Today being the day of the “big game” with so many websites posting top ten lists and so many fans leaving comments, I thought I would add my two cents worth.
About officials: A lot of talk is going around the internet about these much-maligned men who call the games. I am a die-hard Seattle Seahawks fan and there is many a complaint about the officiating in Super Bowl XL where we lost to the Pittsburgh Steelers. Heck one of the officiating crew admitted to making bad calls in that game just this year.
First let me say this. I perceived a certain trend throughout the playoffs of the powers that be liking the “story” of Jerome Bettis going home to Detroit and going out in a blaze of glory as a champion. If I saw one more clip with him saying “Just get me home.” I was going to hurl.
Pittsburgh did have a great run to get there especially the win in Indianapolis. They were and are a hard-nosed football team. I would truly hate to believe that the NFL is in any way like the WWE!

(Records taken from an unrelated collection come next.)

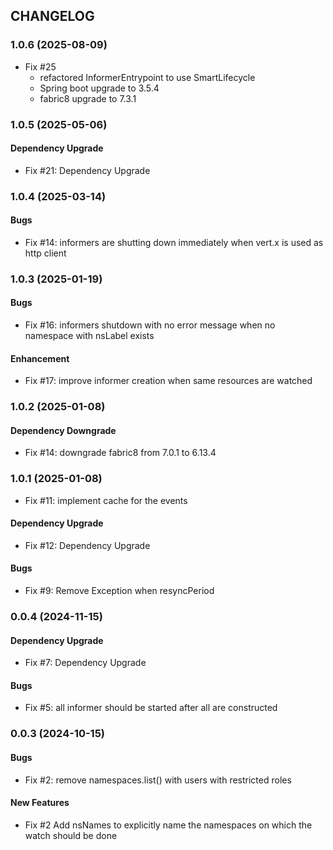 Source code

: ## CHANGELOG

### 1.0.6 (2025-08-09)

* Fix #25
  * refactored InformerEntrypoint to use SmartLifecycle
  * Spring boot upgrade to 3.5.4
  * fabric8 upgrade to 7.3.1

### 1.0.5 (2025-05-06)

#### Dependency Upgrade
* Fix #21: Dependency Upgrade

### 1.0.4 (2025-03-14)

#### Bugs
* Fix #14: informers are shutting down immediately when vert.x is used as http client 

### 1.0.3 (2025-01-19)

####  Bugs
* Fix #16: informers shutdown with no error message when no namespace with nsLabel exists

#### Enhancement
* Fix #17: improve informer creation when same resources are watched

### 1.0.2 (2025-01-08)

#### Dependency Downgrade
* Fix #14: downgrade fabric8 from 7.0.1 to 6.13.4

### 1.0.1 (2025-01-08)

* Fix #11: implement cache for the events

#### Dependency Upgrade
* Fix #12: Dependency Upgrade

####  Bugs
* Fix #9: Remove Exception when resyncPeriod

### 0.0.4 (2024-11-15)

#### Dependency Upgrade
* Fix #7: Dependency Upgrade

####  Bugs
* Fix #5: all informer should be started after all are constructed

### 0.0.3 (2024-10-15)

####  Bugs
* Fix #2: remove namespaces.list() with users with restricted roles

####  New Features
* Fix #2 Add nsNames to explicitly name the namespaces on which the watch should be done
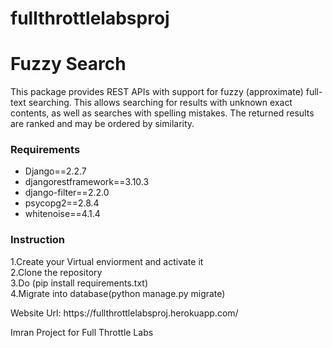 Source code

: # fullthrottlelabsproj


<h1>Fuzzy Search</h1>
<p>This package provides REST APIs with support for fuzzy (approximate) full-text searching. This allows searching for results with unknown exact contents, as well as searches with spelling mistakes. The returned results are ranked and may be ordered by similarity.</p>
<h3>Requirements</h3>
<ul>
    <li>Django==2.2.7</li>
    <li>djangorestframework==3.10.3</li>
    <li>django-filter==2.2.0</li>
    <li>psycopg2==2.8.4</li>
    <li>whitenoise==4.1.4</li>
</ul>
<h3>Instruction</h3>
1.Create your Virtual enviorment and activate it <br>
2.Clone the repository <br>
3.Do (pip install requirements.txt) <br>
4.Migrate into database(python manage.py migrate) <br>

<p>Website Url: https://fullthrottlelabsproj.herokuapp.com/</p>

<p>Imran Project for Full Throttle Labs</p>
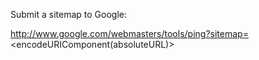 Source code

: Submit a sitemap to Google:

http://www.google.com/webmasters/tools/ping?sitemap=<encodeURIComponent(absoluteURL)>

Seattle had it’s best season ever. Shaun Alexander, Walter Jones and Steve Hutchinson were so dominant that even though the whole world knew they were going to run Shaun to the left side more often than not, they could still get it done. Seattle had some other good players. Matt Hasselbeck, Darrel Jackson, Bobby Engram, Joe Jurevicius and let me not forget the great fullback, Mack Strong on offense. Lofa Tatupu, Grant Wistrom and Rocky Bernard from the defense stand out in my mind. I hate to leave anyone on that team out. The entire roster contributed. I remember Steve Hutchinson pointing out a picture hanging in the hallway of the team offices snapped at the moment of the blocked field goal against the Giants. There was some serious effort shown there as Steve was pointing out during that interview. Seattle had a pretty good story going also. Steve will be the subject of his own post. We miss you!
The point I would really like to make in this post is that every team suffers from and benefits from questionable calls during the course of a season and playoff run. Every team also catches good and bad breaks. In 2005 The Dallas Cowboys defense shut Seattle’s running game down. Drew Bledsoe threw a very timely interception allowing Seattle a victory. Thanks for the gift homeboy. My younger brother sacked him in high school. The New York Giants played very well in Seattle that season and the Seahawks managed to eke out a victory.
In Super Bowl XL the Pittsburgh Steelers made some great plays. I seem to remember a flea flicker that burned the Seahawks for a touchdown or at least led to one. There were a few others at least. Seattle did not run the ball as well as they had been all year. In the divisional playoff against the Redskins, Shaun was knocked out of the game on the second or third play and it was up to Matt and the receivers to get it done. They did.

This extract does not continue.